When Meriel Hathaway is turned away without references from her first post as a governess, she has nowhere to turn. She lost her job for slapping her bratty charge after he poured ink all over her hair. Now, Meriel’s freakishly blue locks leave her few options for employment. Therefore, when handsome prankster Lord Farr approaches Meriel with an unusual gig–impersonating a castle ghost, the infamous, blue-skinned, blue-gowned, blue-haired “Lady Blue”–she cannot refuse his proposition.
There are some tangles in their plan, of course: Lord Farr’s plot is intended to scare the woman he loves, the highly superstitious and very beautiful Beatrix, away from marrying his cousin Rex. The fact that Meriel herself is in love with Lord Farr makes furthering his scheme an uncomfortable endeavor. But what choice does she have? At least it gives her the chance to spend days and days traveling alone with him to the castle in York that she’s destined to haunt…
Lady Blue had potential: its premise is one of the most original I have seen. How many books are narrated from the point of view of a fake Gothic spectre? I anticipated delicious descriptions of the duplicitous pair hiding out in an abandoned wing of the castle by day and rattling chains and haunting the insufferable Beatrix by night. That book would have been a fascinating manipulation of Gothic tropes while giving the protagonists ample opportunity to fall in love.
Unfortunately, Zabrina Faire instead puts her dim-witted heroine in danger as often as possible so the hero can rescue her, writes a pointless and seemingly interminable circus-freak subplot, and adds a extraneous jewelry theft for good measure. With all this pointless activity going on, poor Meriel never even gets to appear as Lady Blue. Therefore, we are robbed of a great story, learn next to nothing about the shallow Beatrix, and see no reason for Lord Farr to fall out of love with his Incomparable in favor of his blue-haired accomplice.
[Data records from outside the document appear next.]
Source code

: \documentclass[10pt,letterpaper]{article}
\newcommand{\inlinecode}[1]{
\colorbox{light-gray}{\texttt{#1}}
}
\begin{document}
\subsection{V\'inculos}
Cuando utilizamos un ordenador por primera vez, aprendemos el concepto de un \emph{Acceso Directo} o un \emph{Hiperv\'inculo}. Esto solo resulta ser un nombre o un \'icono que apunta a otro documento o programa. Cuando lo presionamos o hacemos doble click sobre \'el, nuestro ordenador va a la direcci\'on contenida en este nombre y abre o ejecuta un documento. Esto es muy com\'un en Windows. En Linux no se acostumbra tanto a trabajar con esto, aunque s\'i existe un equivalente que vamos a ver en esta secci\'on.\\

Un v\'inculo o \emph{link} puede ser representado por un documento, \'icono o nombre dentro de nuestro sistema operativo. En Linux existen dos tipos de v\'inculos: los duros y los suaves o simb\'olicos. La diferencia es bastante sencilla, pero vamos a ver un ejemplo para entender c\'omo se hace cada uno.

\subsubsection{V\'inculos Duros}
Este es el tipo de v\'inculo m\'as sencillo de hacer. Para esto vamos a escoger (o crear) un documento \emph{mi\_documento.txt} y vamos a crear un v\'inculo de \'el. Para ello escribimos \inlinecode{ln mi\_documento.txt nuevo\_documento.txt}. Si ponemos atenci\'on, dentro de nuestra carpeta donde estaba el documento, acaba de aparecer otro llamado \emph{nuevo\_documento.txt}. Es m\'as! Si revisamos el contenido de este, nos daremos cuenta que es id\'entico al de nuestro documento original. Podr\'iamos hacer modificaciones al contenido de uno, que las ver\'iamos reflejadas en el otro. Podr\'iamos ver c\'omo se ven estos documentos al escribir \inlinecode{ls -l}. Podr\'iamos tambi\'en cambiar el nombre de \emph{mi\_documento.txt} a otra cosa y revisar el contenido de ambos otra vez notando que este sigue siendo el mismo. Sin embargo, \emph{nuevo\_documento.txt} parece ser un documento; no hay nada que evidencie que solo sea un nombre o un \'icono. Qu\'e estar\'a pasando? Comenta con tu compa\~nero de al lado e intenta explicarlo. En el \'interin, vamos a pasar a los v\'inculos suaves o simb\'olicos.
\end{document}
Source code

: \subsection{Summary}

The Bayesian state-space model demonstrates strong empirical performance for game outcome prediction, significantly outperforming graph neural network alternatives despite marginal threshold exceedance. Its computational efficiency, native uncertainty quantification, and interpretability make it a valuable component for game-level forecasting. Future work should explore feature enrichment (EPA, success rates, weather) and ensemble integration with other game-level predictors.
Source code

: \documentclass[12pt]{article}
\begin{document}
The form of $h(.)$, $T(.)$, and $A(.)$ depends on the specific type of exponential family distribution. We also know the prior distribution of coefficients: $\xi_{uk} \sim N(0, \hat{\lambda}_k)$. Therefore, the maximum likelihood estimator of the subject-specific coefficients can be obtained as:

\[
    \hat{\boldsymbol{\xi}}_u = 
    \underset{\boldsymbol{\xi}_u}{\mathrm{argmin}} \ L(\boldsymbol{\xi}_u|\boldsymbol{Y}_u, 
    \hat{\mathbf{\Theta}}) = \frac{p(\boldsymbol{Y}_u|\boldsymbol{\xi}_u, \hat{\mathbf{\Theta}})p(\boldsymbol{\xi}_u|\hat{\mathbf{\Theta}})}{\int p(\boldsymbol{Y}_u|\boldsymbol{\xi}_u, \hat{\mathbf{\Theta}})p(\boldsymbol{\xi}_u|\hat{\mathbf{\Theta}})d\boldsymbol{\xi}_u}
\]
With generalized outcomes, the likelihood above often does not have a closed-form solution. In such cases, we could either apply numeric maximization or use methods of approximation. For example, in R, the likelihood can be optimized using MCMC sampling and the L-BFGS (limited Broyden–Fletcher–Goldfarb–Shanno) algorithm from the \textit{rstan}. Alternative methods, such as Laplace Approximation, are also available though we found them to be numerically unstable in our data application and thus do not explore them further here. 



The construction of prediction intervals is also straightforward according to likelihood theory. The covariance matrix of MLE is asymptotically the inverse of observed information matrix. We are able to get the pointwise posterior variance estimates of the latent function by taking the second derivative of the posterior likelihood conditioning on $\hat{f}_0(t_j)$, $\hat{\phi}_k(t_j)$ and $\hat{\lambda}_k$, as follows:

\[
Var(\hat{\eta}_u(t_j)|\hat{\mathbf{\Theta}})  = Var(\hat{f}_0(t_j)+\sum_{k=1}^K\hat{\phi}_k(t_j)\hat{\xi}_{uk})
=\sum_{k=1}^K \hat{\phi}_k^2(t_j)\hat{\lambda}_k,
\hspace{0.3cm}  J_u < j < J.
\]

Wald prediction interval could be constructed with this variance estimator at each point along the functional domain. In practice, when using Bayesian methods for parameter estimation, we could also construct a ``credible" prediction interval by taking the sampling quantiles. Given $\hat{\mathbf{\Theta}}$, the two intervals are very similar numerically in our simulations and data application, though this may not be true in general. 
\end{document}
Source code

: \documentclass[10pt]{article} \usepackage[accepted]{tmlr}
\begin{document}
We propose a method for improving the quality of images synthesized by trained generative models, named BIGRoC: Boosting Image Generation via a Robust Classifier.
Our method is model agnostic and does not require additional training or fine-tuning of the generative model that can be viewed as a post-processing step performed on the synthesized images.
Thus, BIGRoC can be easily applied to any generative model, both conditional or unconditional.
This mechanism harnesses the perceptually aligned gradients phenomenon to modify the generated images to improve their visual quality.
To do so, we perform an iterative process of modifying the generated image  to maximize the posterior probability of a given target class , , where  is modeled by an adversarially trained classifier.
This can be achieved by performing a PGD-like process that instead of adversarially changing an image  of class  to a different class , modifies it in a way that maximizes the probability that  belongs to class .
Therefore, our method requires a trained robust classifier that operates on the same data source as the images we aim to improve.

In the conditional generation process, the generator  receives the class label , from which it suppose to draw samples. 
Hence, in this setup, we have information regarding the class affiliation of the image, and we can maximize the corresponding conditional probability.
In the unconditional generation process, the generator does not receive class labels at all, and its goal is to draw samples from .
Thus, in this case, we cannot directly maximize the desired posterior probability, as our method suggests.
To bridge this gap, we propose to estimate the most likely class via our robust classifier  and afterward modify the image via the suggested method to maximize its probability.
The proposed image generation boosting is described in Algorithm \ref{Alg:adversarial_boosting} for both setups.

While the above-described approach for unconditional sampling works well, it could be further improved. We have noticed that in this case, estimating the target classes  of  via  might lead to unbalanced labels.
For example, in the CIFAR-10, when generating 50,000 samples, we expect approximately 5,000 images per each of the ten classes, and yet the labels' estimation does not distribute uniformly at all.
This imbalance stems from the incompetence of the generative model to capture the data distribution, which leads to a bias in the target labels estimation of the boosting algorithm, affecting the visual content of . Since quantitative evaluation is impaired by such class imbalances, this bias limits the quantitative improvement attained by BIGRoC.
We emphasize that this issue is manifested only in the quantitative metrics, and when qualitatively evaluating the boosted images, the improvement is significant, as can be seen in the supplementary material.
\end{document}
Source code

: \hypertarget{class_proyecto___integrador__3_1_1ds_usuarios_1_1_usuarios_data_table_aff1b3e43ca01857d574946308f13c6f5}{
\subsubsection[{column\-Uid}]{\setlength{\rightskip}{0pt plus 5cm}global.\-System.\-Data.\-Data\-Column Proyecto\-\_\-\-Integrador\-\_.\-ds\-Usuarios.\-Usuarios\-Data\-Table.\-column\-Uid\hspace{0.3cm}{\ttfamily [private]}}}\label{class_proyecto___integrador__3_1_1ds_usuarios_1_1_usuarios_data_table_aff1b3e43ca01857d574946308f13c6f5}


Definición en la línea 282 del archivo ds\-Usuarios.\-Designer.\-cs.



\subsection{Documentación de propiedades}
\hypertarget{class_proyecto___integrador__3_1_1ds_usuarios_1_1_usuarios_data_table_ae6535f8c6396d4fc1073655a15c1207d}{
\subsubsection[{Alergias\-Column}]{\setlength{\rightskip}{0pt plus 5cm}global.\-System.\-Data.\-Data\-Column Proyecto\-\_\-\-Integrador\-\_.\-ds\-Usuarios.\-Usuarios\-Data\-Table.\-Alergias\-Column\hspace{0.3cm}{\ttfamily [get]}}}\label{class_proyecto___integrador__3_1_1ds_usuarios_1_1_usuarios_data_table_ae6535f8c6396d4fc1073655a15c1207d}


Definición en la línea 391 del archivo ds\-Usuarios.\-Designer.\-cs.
Worse, the romance is limped, sensuality is non-existant, and the protagonists’ relationship is underdeveloped. We must take the author’s word that Lord Farr and Meriel have great chemistry on the road to York (planting the seeds for their future love), for these scenes are all “tell” and no “show.”
I finished Lady Blue with a sense of profound disappointment. If only someone with imagination, a better grasp of plotting, and the ability to skillfully manipulate Gothic tropes had tackled Faire’s premise! Victoria Holt or Barbara Michaels could have made a masterpiece. Instead, Lady Blue stagnates, conveying all the warmth, imagination, and sensuality of a (blue-tinted) corpse.